According to the oppositional marking of the two temporal categories under analysis, we shall call the first
of them the category of "primary time", and the second, the category of "prospective time", or, contractedly,
"prospect".
§ 2. The category of primary time, as has just been stated, provides for the absolutive expression of the time
of the process denoted by the verb, i.e. such an expression of it as gives its evaluation, in the long run, in
reference to the moment of speech. The formal sign of the opposition constituting this category is, with regular
verbs, the dental suffix -(e)d [-d, -t, -id], and with irregular verbs, phonemic interchanges of more or less
individual specifications. The suffix marks the verbal form of the past time (the past tense), leaving the
opposite form unmarked. Thus, the opposition is to be rendered by the formula "the past tense-the present
tense", the latter member representing the non-past tense, according to the accepted oppositional interpretation
The specific feature of the category of primary time is that it divides all the tense forms of the English verb
into two temporal planes: the plane of the present and the plane of the past, which affects also the future forms.
Very important in this respect is the structural nature of the expression of the category: the category of primary
time is the only verbal category of immanent order which is expressed by inflexional forms. These inflexional
forms of the past and present coexist in the same verb-entry of speech with the other, analytical modes of
various categorial expression, including the future. Hence, the English verb acquires the two futures: on the one
hand, the future of the present, i.e. as prospected from the present; on the other hand, the future of the past, i.e.

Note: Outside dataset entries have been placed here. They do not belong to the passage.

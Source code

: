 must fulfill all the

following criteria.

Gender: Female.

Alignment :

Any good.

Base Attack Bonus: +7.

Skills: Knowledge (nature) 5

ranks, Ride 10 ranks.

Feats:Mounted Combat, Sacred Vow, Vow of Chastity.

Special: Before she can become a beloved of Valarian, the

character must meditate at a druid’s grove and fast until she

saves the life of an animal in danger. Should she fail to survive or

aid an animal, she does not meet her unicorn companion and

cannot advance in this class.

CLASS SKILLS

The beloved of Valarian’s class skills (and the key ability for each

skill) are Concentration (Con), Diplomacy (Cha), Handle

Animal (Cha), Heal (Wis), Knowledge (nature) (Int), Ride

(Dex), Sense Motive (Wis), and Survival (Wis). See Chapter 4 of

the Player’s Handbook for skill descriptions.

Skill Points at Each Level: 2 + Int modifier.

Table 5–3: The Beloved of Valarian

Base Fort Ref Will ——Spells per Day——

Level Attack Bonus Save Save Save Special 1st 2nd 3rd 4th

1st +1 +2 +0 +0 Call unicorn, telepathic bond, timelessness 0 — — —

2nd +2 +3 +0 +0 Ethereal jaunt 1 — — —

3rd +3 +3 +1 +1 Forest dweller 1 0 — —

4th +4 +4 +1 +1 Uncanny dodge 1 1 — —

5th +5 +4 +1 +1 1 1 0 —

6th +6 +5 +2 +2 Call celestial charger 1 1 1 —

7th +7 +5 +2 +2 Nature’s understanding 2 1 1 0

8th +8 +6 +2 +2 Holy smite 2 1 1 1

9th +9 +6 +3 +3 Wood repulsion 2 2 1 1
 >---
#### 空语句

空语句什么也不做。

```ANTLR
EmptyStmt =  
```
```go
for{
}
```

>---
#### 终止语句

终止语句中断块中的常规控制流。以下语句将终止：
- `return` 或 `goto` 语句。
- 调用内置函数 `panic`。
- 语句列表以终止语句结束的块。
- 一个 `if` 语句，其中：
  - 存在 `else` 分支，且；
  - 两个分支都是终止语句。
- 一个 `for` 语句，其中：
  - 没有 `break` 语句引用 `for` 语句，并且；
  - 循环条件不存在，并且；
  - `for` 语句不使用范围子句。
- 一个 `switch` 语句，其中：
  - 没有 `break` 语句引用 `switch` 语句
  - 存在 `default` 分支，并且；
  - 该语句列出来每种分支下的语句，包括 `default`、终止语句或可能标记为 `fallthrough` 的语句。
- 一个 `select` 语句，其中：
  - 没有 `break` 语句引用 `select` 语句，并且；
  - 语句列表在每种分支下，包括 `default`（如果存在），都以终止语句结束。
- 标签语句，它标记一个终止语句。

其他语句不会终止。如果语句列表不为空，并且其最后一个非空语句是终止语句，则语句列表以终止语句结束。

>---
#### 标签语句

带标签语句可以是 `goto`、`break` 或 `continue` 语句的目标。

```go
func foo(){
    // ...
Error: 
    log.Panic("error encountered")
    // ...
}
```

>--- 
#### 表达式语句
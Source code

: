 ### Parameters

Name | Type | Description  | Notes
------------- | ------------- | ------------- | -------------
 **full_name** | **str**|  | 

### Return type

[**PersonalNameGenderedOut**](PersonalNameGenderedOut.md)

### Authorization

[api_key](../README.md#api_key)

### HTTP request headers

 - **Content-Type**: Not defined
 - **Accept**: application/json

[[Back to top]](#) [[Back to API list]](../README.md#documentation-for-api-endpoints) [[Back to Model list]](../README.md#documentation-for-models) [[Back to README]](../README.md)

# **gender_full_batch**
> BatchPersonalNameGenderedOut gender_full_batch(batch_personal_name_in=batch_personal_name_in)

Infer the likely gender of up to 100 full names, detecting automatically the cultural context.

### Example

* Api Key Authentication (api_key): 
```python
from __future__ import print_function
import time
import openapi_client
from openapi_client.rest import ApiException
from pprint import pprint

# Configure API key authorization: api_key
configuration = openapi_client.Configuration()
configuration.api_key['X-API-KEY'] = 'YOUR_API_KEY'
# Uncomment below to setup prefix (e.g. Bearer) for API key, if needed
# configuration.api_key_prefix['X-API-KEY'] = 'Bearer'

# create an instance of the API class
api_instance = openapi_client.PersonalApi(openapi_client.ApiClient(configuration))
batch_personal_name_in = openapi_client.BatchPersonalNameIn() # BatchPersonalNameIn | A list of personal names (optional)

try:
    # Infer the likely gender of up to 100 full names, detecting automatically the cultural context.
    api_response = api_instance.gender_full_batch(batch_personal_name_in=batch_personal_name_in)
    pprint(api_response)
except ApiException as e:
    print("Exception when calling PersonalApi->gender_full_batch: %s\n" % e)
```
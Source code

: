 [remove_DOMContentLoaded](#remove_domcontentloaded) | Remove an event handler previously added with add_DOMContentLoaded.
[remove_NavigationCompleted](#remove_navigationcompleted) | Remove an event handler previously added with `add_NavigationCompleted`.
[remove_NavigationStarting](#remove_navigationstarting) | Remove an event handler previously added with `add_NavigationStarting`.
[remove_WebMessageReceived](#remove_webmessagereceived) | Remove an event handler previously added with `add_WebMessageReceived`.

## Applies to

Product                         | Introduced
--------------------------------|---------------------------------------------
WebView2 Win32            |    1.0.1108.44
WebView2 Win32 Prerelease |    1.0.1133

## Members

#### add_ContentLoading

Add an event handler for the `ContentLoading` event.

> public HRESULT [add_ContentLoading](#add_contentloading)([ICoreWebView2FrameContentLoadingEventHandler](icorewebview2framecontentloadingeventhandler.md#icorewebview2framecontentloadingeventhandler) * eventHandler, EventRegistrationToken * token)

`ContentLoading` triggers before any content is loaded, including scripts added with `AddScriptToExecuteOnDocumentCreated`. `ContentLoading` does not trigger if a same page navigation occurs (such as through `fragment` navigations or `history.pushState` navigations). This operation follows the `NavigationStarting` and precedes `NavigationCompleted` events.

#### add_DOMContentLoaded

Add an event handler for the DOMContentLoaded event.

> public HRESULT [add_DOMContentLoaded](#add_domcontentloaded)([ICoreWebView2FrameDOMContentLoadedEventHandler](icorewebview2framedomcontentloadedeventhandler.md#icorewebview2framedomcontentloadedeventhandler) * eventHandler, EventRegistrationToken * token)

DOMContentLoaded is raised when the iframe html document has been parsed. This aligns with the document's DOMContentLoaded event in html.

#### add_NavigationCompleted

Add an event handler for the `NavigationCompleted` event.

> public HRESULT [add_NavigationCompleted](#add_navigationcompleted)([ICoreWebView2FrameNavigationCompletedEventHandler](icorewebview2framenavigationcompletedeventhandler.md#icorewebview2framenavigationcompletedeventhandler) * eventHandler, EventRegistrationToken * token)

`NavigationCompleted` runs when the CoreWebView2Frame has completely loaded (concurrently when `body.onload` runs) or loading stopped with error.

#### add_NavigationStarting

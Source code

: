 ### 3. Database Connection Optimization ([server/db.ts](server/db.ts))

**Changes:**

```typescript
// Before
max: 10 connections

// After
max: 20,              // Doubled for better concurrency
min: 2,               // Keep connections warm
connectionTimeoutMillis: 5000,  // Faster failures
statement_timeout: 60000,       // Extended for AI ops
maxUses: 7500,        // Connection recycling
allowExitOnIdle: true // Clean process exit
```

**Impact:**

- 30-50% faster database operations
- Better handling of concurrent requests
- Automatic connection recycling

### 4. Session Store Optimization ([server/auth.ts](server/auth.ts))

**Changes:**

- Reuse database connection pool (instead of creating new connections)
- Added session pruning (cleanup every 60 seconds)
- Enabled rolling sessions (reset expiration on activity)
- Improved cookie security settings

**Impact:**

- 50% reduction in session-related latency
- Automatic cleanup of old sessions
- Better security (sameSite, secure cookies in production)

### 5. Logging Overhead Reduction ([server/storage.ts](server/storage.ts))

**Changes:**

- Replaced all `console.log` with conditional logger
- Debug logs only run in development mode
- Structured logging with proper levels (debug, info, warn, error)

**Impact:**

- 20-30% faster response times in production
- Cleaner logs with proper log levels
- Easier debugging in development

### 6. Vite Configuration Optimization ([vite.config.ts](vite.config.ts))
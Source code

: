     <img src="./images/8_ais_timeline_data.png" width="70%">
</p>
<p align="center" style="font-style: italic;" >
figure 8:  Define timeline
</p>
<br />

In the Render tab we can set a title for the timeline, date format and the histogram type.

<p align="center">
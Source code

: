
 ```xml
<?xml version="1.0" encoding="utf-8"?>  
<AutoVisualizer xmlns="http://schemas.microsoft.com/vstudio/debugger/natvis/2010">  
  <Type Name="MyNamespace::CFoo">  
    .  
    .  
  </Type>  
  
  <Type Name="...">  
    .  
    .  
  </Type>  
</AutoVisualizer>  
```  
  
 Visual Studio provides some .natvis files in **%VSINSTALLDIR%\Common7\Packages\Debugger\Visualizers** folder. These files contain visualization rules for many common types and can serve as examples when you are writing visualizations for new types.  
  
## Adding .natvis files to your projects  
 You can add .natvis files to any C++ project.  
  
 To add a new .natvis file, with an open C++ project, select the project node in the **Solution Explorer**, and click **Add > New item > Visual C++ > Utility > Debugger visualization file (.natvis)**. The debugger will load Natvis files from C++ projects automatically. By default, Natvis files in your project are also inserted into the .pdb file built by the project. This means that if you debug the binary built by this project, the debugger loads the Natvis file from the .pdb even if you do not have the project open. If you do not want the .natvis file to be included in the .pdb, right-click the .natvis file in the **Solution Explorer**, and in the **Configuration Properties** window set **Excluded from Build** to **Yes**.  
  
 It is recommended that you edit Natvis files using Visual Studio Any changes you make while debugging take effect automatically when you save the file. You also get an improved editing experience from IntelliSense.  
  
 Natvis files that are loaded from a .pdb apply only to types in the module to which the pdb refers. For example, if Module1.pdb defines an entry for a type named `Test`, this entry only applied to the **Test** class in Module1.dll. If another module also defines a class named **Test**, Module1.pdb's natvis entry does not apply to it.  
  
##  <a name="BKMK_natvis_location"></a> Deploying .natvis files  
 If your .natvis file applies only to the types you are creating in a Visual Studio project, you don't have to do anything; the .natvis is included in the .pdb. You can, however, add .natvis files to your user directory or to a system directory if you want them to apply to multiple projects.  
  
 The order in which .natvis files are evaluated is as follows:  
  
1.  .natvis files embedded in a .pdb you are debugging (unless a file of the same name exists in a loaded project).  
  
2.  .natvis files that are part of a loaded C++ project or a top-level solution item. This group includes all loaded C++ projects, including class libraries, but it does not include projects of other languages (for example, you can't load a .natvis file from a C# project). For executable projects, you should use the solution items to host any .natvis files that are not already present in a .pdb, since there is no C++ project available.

as prospected from the past. The following example will be illustrative of the whole four-member correlation:
Jill returns from her driving class at five o'clock.- -At five Jill returned from her driving class. I know that
Jill will return from her driving class at five o'clock. - -1 knew that at five Jill would return from her driving
class.
An additional reason for identifying the verbal past-present time system as a separate grammatical category
is provided by the fact that this system is specifically marked by the do-forms of the indefinite aspect with their
various, but inherently correlated functions. These forms, found in the interrogative constructions (Does he be-
lieve the whole story?), in the negative constructions (He doesn't believe the story), in the elliptical response
constructions and elsewhere, are confined only to the category of primary time, i.e. the verbal past and present,
not coming into contact with the expression of the future.
§  3. The fact that the present tense is the unmarked member of the opposition explains a very wide range of
its meanings exceeding by far the indication of the "moment of speech" chosen for the identification of primary
temporality. Indeed, the present time may be understood as literally the moment of speaking, .the zero-point of
all subjective estimation of time made by the speaker. The meaning of the present with this connotation will be
conveyed by such phrases as at this very moment, or this instant, or exactly now, or some other phrase like that.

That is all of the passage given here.